I set up a story where Heinrich was in the city, hunting a character who the players eventually learned was called “Strife”.  However, Heinrich had his big boy pants on (most of the time – womaniser, remember?) and was able to multi-task.  So in the midst of hunting a monster, his desire to get his own back on the local Prince manifested.  And as such he set up two of the more aggressive clans in the city to go to war with each other.  And that was where the players came in.  Opening shots had been fired, though so far it was a war of proxies.  One side controlled the local Irish Mob.  The other side controlled Law Enforcement.  At the center of it all, a murder (faked by Heinrich) that framed the top Lieutennant of the Irish Mob.  So, naturally the local Law – thinking they had an open and shut case – sent an army of cops to arrest the suspect, which the Mob took umbrage at.  Particularly as this time they weren’t actually guilty (of that particular crime).  Retaliation and escalation occurred and the players were brought in.  Some were brought in as body guards for the DA (the game takes place in a fictional American City) whilst others were recruited by the mob to find the one witness who apparently saw the whole thing and had promptly disappeared (Heinrich arranged that too).

There followed a hilarious few game sessions where players ran around the city like mad things, avoiding cops and gangsters finding clues that pointed at a set up by a European that happened to frequent a specific diner, leaving with a different girl every night.  The players eventually found his lair underground, decorated to look like something out of a Turkish Delight advert (lots of silk and comfort.  In a crypt).

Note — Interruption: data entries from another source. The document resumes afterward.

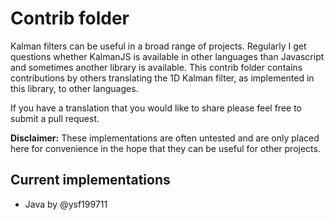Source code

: # Contrib folder

Kalman filters can be useful in a broad range of projects. Regularly I get questions whether KalmanJS is available in other languages than Javascript and sometimes another library is available. This contrib folder contains contributions by others translating the 1D Kalman filter, as implemented in this library, to other languages.

If you have a translation that you would like to share please feel free to submit a pull request.

**Disclaimer:** These implementations are often untested and are only placed here for convenience in the hope that they can be useful for other projects. 

## Current implementations

- Java by @ysf199711
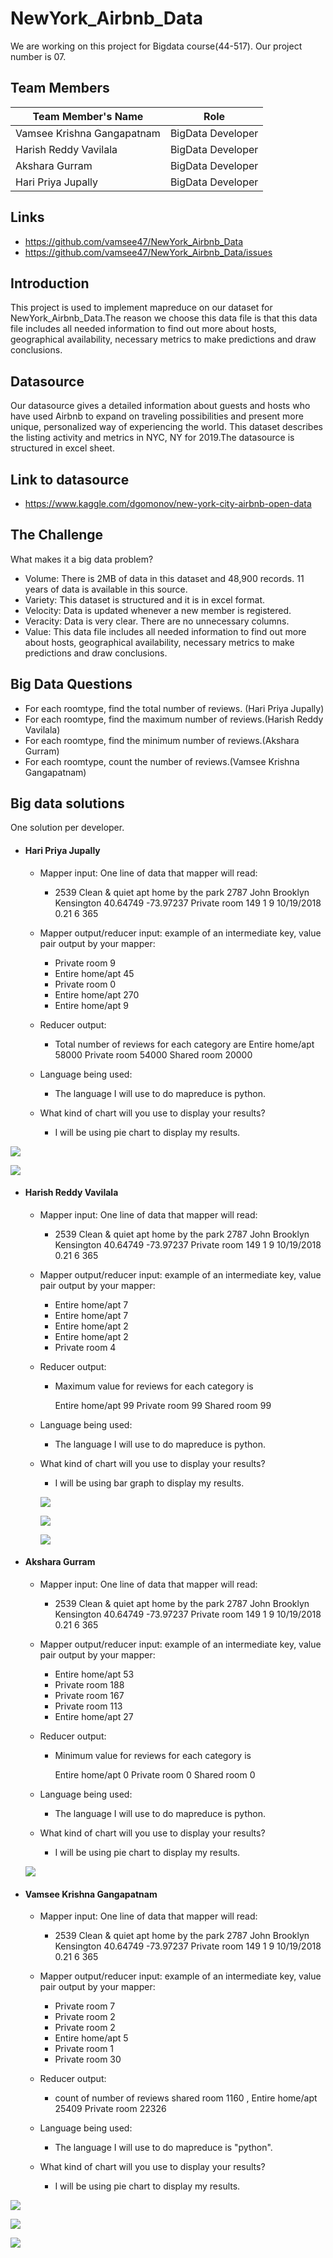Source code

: # NewYork_Airbnb_Data

We are working on this project for Bigdata course(44-517). Our project number is 07. 

## Team Members

|Team Member's Name  | Role |
| -------------     | ------------- |
| Vamsee Krishna Gangapatnam     | BigData Developer |
| Harish Reddy Vavilala     | BigData Developer  |
| Akshara Gurram    | BigData Developer  |
| Hari Priya Jupally   | BigData Developer  |

## Links

- https://github.com/vamsee47/NewYork_Airbnb_Data
- https://github.com/vamsee47/NewYork_Airbnb_Data/issues

## Introduction

This project is used to implement mapreduce on our dataset for NewYork_Airbnb_Data.The reason we choose this data file is that this data file includes all needed information to find out more about hosts, geographical availability, necessary metrics to make predictions and draw conclusions.

## Datasource

Our datasource gives a detailed information about guests and hosts who have used Airbnb to expand on traveling possibilities and present more unique, personalized way of experiencing the world. This dataset describes the listing activity and metrics in NYC, NY for 2019.The datasource is structured in excel sheet. 

## Link to datasource

- https://www.kaggle.com/dgomonov/new-york-city-airbnb-open-data


## The Challenge

What makes it a big data problem? 

- Volume: There is 2MB of data in this dataset and 48,900 records. 11 years of data is available in this source.
- Variety: This dataset is structured and it is in excel format.
- Velocity: Data is updated whenever a new member is registered.  
- Veracity: Data is very clear. There are no unnecessary columns.
- Value: This data file includes all needed information to find out more about hosts, geographical availability, necessary metrics to make predictions and draw conclusions.

## Big Data Questions

- For each roomtype, find the total number of reviews. (Hari Priya Jupally)
- For each roomtype, find the maximum number of reviews.(Harish Reddy Vavilala)
- For each roomtype, find the minimum number of reviews.(Akshara Gurram)
- For each roomtype, count the number of reviews.(Vamsee Krishna Gangapatnam)

## Big data solutions

One solution per developer.

- #### Hari Priya Jupally

  * Mapper input: One line of data that mapper will read:

    * 2539	Clean & quiet apt home by the park	2787	John	Brooklyn	Kensington	40.64749	-73.97237	Private room	149	1	9	10/19/2018	0.21	6	365

  * Mapper output/reducer input: example of an intermediate key, value pair output by your mapper:

    * Private room	9
    * Entire home/apt	45
    * Private room	0
    * Entire home/apt	270
    * Entire home/apt	9

  * Reducer output:

    * Total number of reviews for each category are
        Entire home/apt 58000 
        Private room 54000
        Shared room 20000

  * Language being used:

     * The language I will use to do mapreduce is python.

  * What kind of chart will you use to display your results? 

    * I will be using pie chart to display my results.  

![](https://github.com/vamsee47/NewYork_Airbnb_Data/blob/master/images_folder/Sum_piechart.png)

![](https://github.com/vamsee47/NewYork_Airbnb_Data/blob/master/images_folder/Sum_mapreduce.png)
   
- #### Harish Reddy Vavilala

  * Mapper input: One line of data that mapper will read:

    * 2539	Clean & quiet apt home by the park	2787	John	Brooklyn	Kensington	40.64749	-73.97237	Private room	149	1	9	10/19/2018	0.21	6	365
 
  * Mapper output/reducer input: example of an intermediate key, value pair output by your mapper:

    * Entire home/apt	7
    * Entire home/apt	7
    * Entire home/apt	2
    * Entire home/apt	2
    * Private room	4


  * Reducer output:

      * Maximum value for reviews for each category is
          
        Entire home/apt 99 
        Private room 99
        Shared room 99

  * Language being used:

      * The language I will use to do mapreduce is python.

  * What kind of chart will you use to display your results? 

      * I will be using bar graph to display my results.  

     ![](https://github.com/vamsee47/NewYork_Airbnb_Data/blob/master/images_folder/maxreviews_graph.png)

     ![](https://github.com/vamsee47/NewYork_Airbnb_Data/blob/master/images_folder/maxmappercount.png)

     ![](https://github.com/vamsee47/NewYork_Airbnb_Data/blob/master/images_folder/maxreducer.png)

- #### Akshara Gurram
  * Mapper input: One line of data that mapper will read:

    * 2539	Clean & quiet apt home by the park	2787	John	Brooklyn	Kensington	40.64749	-73.97237	Private room	149	1	9	10/19/2018	0.21	6	365

  * Mapper output/reducer input: example of an intermediate key, value pair output by your mapper:

    * Entire home/apt	53
    * Private room	188
    * Private room	167
    * Private room	113
    * Entire home/apt	27


  * Reducer output:

      * Minimum value for reviews for each category is
          
        Entire home/apt 0 
        Private room 0
        Shared room 0

  * Language being used:

    * The language I will use to do mapreduce is python.

  * What kind of chart will you use to display your results? 

    * I will be using pie chart to display my results.  
  
   ![](https://github.com/vamsee47/NewYork_Airbnb_Data/blob/master/images_folder/min_reviews_grasph.png)

- #### Vamsee Krishna Gangapatnam
  * Mapper input: One line of data that mapper will read:

    * 2539	Clean & quiet apt home by the park	2787	John	Brooklyn	Kensington	40.64749	-73.97237	Private room	149	1	9	10/19/2018	0.21	6	365

  * Mapper output/reducer input: example of an intermediate key, value pair output by your mapper:

    * Private room	7
    * Private room	2
    * Private room	2
    * Entire home/apt	5
    * Private room	1
    * Private room	30


  * Reducer output:

    * count of number of reviews shared room  1160 , Entire home/apt	25409 Private room	22326

  * Language being used:

    * The language I will use to do mapreduce is "python".

  * What kind of chart will you use to display your results? 

    * I will be using pie chart to display my results.
    
 ![](https://github.com/vamsee47/NewYork_Airbnb_Data/blob/master/images_folder/Countof%20Reviews_Piechart.JPG)
 
 ![](https://github.com/vamsee47/NewYork_Airbnb_Data/blob/master/images_folder/mapperoutputscreenshot_Count%20the%20reviews.JPG)
 
 ![](https://github.com/vamsee47/NewYork_Airbnb_Data/blob/master/images_folder/reducer_countteh%20number%20of%20reviews.JPG)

The players challenged him, and he tried to lie his way out.  They didn’t believe him and they fought.  And despite being formidable, he had no desire to kill them (particularly as two of the players were female with appearance ratings 3 and 4 out of 5 – I did mention he is quite shallow, right?)  Heinrich surrendered and offered the truth.  Not the whole truth but enough of it.  He convinced the players he was on their side regarding Strife and that he would cause no more trouble.  He also, using his illusion casting ability of Chimerstry offered them the opportunity to kill the mastermind behind the war (he had been using a duel identity and was seen in various places wearing a different face so that alibi would work.)  He even said that the players should tell the prince the person they defeated was working for none other than Heinrich.  That way the Prince, who hated Heinrich already, would vent all his fury away from the players.   (See, he was looking out for them…) The players went along with it though some were less happy that he had stirred up a war.  And that was that.  Heinrich didn’t find Strife but did get his own back.  And the players got away with letting him escape, though often came to regret it every time something weird happened.  When that happened it was usually only a matter of time before someone would say something like “It’s that bloody Ravnos again…” one part exasperated and one part amused.  Once, they even tracked him down to demand an explanation (he was unexpectedly innocent this time) and found his new lair.  They knocked on the door which was answered a minute or so later by a barely clad and disheveled Heinrich (he had company).  I think, given that he had no clue what the players were asking about and he was in the middle of something else that held his attention that is probably the only time the players had the upper hand on him and it was really funny to play as the players were more than happy to keep him away from his guest for as long as they needed to.

Heinrich has shown up several times since then, more often than not as an ally against the player’s enemies.  But he is just mischevious enough to be causing trouble as well and the players never forget that.  And they love him for it.

What NPCs have made their way into your player’s affections?  Or are you a player?  Which NPCs hold your attention the most?